I’ve never had to actually utilize the custom extension build provider or http handler in .NET since way way back pre-2.0. Well that came up again and I went to messing with it and came to the conclusion that it is slightly different now. What I had to do to get HTML pages to build and render as HTML just like ASPX is below. Kind of funny trying to get build-able HTML to render HTML? There is some type of paradox or something there. doh!

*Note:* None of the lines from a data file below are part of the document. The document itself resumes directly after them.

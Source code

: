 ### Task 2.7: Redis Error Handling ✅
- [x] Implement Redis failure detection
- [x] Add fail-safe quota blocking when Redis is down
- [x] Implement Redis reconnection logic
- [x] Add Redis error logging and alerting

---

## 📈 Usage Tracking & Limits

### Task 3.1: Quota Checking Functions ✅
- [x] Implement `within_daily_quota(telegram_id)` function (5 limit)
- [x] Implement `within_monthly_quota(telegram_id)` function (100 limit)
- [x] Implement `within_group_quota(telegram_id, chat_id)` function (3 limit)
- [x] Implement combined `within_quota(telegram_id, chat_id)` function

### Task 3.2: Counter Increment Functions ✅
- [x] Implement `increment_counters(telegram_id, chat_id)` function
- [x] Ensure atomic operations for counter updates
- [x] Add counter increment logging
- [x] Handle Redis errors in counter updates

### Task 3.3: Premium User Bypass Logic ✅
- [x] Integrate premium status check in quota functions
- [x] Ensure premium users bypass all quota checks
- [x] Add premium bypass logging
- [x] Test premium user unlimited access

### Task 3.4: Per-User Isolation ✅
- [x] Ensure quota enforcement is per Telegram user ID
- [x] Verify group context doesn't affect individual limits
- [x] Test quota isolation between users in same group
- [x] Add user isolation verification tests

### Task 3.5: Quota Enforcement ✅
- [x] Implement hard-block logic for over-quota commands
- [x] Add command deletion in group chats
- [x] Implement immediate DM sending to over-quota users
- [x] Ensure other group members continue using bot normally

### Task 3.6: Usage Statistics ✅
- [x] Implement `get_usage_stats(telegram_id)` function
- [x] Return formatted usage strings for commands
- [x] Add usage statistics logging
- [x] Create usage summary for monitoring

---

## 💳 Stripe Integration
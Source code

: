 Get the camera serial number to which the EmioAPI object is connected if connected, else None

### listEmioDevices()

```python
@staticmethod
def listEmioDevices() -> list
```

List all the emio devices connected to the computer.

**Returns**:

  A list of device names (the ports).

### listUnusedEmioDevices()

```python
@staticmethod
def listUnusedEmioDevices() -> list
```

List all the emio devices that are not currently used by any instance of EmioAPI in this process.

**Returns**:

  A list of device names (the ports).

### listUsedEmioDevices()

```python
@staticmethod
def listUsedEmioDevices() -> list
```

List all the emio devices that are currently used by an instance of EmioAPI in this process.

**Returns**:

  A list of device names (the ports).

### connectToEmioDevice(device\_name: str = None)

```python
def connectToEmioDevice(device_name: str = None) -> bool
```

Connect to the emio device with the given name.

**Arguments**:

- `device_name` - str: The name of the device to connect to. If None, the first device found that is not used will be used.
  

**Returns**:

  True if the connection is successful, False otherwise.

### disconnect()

First I added the httpHandler below with the buildProvider. That was it, nothing else to configure really. When deploying make sure the server (IIS) handles this correctly. Other than that, to create *.aspx pages out of *.html pages this is it.
<system.web>
<compilation debug=”true”>
<buildProviders>
<add extension=”.html” type=”System.Web.Compilation.PageBuildProvider” />
</buildProviders>
</compilation>
<httpHandlers>
<add verb=”*” path=”*.html” type=”System.Web.UI.PageHandlerFactory” />
</httpHandlers>
Now when you’re creating these HTML / ASPX pages there are a few tricks to simplify things. First off, don’t select HTML out of the menu of templates when you are creating new pages. Instead create the *.aspx pages just like you normally would, the difference is, you just rename the file. That way all of the properly placed markup is in the file for you already, and if you want to select a custom master page you can do so and not have to worry about the markup either.
With some of the things I’m doing with ASP.NET MVC I think this would be a grand idea also, as the restful services, clean paths, and other things are used, developers should also nix the *.aspx extension and just run the things as *.html. Since really, that is the way it was meant to be, and that is what it’s all about!